Touch the Wounds is a welcome addition to the growing English corpus of Czech theologian and Catholic priest Tomáš Halík. Like earlier works from Halík, it is masterfully translated – conveying both the insights and personality of Halík – by the distinguished Gerald Turner. It is a translation (to echo a commendation from James Martin SJ) that now graces the anglosphere with a most profound Christian meditation on suffering.
For the uninitiated, Halík was an underground priest and dissident during the Communist regime in Czechoslovakia. He collaborated closely with Václav Havel and others during the Velvet Revolution in 1989 and to this day presides over the Academic Parish of Prague whilst remaining an integral figure in Czech public life, a legacy that has been acknowledged in his having been awarded the Templeton Prize in 2014. Hence Touch the Wounds, a set of spiritual meditations that orbit and cohere around the dominant theme of suffering, approaches its subject from a unique and personal vantage point on suffering.
The title, Touch the Wounds, is inspired by the account of Thomas before the risen Jesus in the Gospel of John. Halík recalls reinterpreting this story upon a visit to an orphanage in India. For though he had witnessed all sorts of forms of ‘moral wretchedness’ in his lifetime, he would ‘never forget that orphanage in Madras’ (p. 7). It was a particularly visceral encounter with suffering, and it brought surprising words to Halík that echoed that morning's Bible reading from John 20. Halík concluded (in what serves as a succinct summary of the book) that ‘the painful wounds of our world are Christ's wounds’ (p. xi). Not to ‘touch’ these wounds, to remain indifferent to suffering in our midst, is to strip of power Thomas’ declaration: ‘My Lord and my God’ (Jn 20:28).

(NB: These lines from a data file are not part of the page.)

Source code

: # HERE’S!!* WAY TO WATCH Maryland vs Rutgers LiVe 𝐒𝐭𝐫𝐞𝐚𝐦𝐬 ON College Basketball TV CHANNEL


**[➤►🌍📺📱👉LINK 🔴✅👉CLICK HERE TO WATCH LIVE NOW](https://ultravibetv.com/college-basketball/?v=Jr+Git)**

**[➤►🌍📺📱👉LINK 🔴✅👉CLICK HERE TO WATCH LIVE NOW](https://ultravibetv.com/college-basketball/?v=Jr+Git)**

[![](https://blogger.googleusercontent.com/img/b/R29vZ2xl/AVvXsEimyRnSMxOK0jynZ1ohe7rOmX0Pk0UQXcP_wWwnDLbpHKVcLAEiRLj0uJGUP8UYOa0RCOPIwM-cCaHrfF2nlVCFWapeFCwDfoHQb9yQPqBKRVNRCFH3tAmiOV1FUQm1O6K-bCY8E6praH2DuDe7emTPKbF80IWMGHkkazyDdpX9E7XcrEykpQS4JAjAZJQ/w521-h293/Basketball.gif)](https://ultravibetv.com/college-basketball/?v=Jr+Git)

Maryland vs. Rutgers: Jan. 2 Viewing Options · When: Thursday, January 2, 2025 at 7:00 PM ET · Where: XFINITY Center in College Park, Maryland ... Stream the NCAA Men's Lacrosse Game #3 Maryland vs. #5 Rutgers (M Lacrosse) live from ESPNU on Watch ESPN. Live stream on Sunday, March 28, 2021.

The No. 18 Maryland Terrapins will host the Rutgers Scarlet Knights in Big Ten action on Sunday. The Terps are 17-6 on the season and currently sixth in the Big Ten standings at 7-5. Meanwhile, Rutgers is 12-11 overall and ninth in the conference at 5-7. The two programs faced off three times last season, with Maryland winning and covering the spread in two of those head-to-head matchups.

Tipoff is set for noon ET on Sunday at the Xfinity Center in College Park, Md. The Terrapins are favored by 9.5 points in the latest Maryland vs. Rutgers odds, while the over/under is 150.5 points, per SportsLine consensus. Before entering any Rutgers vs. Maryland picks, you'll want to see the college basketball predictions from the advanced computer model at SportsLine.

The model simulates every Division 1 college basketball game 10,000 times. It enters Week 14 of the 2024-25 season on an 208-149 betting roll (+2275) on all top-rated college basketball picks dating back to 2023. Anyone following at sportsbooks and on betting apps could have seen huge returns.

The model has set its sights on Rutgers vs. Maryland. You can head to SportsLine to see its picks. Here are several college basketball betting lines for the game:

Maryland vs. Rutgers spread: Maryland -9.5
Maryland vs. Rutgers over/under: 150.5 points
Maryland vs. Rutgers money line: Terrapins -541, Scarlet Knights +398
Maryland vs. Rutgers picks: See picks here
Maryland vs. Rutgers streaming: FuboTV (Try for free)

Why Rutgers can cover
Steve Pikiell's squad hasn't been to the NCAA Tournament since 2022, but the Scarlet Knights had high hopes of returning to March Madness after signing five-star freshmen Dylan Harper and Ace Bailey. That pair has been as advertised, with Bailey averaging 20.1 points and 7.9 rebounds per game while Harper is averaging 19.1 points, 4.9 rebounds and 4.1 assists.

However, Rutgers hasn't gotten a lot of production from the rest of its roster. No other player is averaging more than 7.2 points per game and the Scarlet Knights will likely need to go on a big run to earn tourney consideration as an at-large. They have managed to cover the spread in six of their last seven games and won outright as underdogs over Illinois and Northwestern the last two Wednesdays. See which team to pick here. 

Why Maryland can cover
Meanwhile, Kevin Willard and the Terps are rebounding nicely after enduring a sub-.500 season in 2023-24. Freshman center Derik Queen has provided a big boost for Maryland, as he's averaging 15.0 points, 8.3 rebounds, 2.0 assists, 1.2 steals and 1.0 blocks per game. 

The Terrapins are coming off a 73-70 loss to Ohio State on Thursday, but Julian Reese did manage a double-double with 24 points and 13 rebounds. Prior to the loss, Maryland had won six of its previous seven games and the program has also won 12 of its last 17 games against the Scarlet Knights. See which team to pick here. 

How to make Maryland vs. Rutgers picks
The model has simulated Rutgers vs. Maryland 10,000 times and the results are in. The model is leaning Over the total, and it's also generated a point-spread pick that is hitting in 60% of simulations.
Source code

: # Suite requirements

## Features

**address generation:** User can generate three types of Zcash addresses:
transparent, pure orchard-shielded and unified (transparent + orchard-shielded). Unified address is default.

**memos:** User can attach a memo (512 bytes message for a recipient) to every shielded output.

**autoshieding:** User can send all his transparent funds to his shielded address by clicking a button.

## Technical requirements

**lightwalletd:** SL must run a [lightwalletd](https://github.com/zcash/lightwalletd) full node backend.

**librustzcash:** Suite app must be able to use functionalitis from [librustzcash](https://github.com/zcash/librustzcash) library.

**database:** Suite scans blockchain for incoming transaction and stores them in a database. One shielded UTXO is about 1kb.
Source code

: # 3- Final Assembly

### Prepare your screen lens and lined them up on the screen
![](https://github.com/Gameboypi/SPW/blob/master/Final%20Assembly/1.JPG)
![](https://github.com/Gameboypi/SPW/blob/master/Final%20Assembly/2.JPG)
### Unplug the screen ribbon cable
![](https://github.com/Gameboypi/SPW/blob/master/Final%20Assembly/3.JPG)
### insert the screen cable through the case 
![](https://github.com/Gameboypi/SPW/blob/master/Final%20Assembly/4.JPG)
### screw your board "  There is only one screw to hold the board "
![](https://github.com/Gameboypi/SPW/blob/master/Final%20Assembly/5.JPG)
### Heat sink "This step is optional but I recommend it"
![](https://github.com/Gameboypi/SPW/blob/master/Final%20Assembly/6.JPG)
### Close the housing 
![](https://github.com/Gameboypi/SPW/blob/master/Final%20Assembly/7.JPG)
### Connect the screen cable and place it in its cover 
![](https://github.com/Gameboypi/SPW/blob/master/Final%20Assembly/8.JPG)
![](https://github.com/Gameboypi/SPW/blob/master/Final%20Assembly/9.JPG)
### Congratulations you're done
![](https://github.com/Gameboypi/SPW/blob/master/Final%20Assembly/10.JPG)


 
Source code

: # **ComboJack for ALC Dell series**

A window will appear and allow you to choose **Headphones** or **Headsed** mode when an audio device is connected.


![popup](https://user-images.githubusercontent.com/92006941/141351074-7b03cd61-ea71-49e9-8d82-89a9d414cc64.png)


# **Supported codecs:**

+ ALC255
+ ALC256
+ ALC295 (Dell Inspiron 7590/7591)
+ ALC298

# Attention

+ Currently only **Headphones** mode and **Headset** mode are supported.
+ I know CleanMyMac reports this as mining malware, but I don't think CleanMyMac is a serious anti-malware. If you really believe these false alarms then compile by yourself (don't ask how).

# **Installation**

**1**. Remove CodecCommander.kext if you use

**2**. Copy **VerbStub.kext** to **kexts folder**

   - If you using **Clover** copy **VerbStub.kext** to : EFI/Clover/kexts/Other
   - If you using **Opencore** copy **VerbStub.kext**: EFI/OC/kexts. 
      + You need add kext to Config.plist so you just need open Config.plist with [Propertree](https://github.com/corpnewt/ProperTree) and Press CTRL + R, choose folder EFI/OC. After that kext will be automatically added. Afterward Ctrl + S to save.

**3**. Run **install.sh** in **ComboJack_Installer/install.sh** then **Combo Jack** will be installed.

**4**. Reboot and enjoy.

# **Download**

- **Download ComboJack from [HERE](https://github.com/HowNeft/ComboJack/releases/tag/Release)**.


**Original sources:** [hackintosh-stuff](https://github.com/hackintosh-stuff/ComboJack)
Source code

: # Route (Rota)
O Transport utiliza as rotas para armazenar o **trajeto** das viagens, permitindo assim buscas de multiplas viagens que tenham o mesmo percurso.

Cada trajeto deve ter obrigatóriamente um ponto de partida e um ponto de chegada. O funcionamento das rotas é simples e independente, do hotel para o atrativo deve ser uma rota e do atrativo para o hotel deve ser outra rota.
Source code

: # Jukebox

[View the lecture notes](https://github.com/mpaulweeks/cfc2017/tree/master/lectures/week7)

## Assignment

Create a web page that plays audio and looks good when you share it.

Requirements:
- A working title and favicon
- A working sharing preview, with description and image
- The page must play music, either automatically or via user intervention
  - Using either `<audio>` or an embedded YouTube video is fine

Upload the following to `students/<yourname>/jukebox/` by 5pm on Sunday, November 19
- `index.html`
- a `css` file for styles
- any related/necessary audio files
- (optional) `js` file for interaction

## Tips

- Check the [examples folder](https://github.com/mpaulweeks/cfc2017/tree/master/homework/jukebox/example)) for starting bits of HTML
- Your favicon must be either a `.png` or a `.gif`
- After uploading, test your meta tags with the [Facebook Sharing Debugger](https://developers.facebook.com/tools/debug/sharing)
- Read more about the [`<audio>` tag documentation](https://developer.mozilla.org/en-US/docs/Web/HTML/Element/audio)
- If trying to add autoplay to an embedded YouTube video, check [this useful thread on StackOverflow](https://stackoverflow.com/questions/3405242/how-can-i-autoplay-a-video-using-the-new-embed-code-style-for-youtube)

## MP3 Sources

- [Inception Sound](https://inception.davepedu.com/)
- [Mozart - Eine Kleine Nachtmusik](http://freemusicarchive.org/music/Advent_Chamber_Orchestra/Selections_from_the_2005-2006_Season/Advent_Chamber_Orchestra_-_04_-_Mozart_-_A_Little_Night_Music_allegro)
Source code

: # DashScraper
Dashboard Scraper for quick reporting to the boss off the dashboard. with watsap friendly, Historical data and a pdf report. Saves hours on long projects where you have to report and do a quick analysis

The rest of the book is a pastoral–theological exegesis of this insight so wide-ranging and rich in scope that it is impossible to summarise. Early chapters consider with nuance the appropriateness of describing God as ‘wounded’ in dialogue with ‘death of God’ theology. Later, themes of divine hiddenness are explored in relation to atheism and its essential role to religion as a critical interlocutor. There is a chapter devoted to the idea of God dancing (in conversation with the doctrine of perichoresis and Nietzsche) and the joy that subsists at the heart of Christian faith alongside suffering. There are scattered throughout the text (although especially in the chapter devoted to the grotesque art exhibition Bodies) illuminating insights about post-Christian culture, especially its engagement with suffering and mortality. There is some political theology squeezed in – fittingly for a theologian so integrally involved in the polis of his country – that considers the role Christians have in bearing witness to the truth in political life rather than using the blunt instrument of power. And the penultimate chapter provides one of the most pastorally helpful chapters I have encountered on how to handle with grace our own griefs and interpersonal wounds (here Halík's training as priest and former psychotherapist shines through).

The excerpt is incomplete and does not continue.